Thursday, August 25, 2005

Saving Ben

This was the second time that I had done it. The arm came off in my hand and Ben fell to the floor. I had to get it sewed back on before he died. The last time I did it my grandmother was able to reattach it while I paced in the living room nervous and unable to look. Now I needed her services again but she was not answering her phone. I grabbed Ben and ran upstairs to her apartment. I swung open the door without knocking and pleaded loudly for her presence. The room did not answer. I pulled Ben close to me to comfort him. “Don’t worry Ben; Nanny knows how to fix everything.” “She won’t let you die.”

I sat down in Nanny’s red easy chair and rocked Ben back and forth like a baby. “Shhh Ben, don’t cry…I am sorry.” Surely she would be home in a few minutes. I went to the kitchen and grabbed a big sugar cookie and fed some to Ben. The crumbs stuck in his mouth and a chunk of cookie fell on the linoleum. “I know, let’s see if Nanny’s car is here.” I climbed on top of an old cabinet stereo and looked out the window onto Rumson Street. The old baby blue Ford was not there. “Maybe she went to play Bingo with Aunt Becky or get some bread from Food Giant.” “She’ll be right back Ben, don’t worry.” I pulled a doily from beneath a jar of dusty ribbon candy and wrapped Ben’s severed arm in it.

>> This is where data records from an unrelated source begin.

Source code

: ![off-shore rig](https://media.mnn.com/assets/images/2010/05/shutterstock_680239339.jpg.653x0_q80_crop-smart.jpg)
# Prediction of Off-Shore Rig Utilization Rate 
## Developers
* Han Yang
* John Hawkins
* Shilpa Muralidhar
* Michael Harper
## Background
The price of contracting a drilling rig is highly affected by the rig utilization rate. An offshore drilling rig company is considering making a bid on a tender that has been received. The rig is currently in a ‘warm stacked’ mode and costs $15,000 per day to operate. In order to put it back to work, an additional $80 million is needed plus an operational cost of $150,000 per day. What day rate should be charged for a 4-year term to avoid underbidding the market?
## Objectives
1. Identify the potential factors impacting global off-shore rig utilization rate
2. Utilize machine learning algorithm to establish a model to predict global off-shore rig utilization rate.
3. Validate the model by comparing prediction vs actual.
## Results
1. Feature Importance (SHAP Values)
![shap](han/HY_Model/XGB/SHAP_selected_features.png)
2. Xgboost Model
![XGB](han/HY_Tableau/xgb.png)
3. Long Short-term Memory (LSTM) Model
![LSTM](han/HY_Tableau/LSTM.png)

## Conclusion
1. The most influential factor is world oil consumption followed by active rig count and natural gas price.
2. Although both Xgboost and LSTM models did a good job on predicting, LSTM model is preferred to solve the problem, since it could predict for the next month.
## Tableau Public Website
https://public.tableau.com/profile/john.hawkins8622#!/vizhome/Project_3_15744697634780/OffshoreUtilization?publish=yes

I sat back down in her chair and turned the radio to WSB. I was hoping that I might catch them playing Buck Owens’s “A Monsters Holiday” but all I got was a Braves game. “Here come the pitch…the swing…STEEEERIIIIKE…this has not been a good year for Dale Murphy.” I looked at the clock and willed it to move faster. The minute hand was moving so slow that it seemed to be going backwards every other minute. “We can’t wait for Nanny anymore Ben.” “Looks like I am going to have to fix you up myself.” I cradled Ben like a baby and set out to find my grandmothers sewing kit. I looked in the living room in an old Easter basket but only found yarn balls and dusty magazines with pictures of ladies with big hats. I opened the drawers of the little table she kept her snuff can on and rifled through recipes clipped from newspapers and old dusty letters but I could not find a needle or thread. Ben and I went to every room, crawled into every cabinet and stood on our tippy-toes to see what was on the tops of high furniture. “Stop crying Ben… it is around here somewhere.” I stood in the exact center of the apartment and turned around slowly like the minute hand I had been watching. I was looking for a secret.
There was one room at the end of the hall that Ben and I had missed. It was Nanny’s ironing room. “Come on Ben, I bet it is in there.” The door was swollen and it stuck a little when I pushed on it. The room was cool and dry and sunlight streamed in from the windows from a happy day. A cedar chest brimmed full of homemade quilts and fancy dresses covered in clear plastic. An ironing board stood diagonal in the room with freshly pressed pants draping across it. An antique chest of drawers stood against one wall. There were black and white pictures of people that I did not know on top of it and a single spool of black thread. “I think we found it Ben.” I moved a pile of clothes in front of the dresser and used it as a ladder. I grabbed the spool of thread and rummaged through the drawers for a needle.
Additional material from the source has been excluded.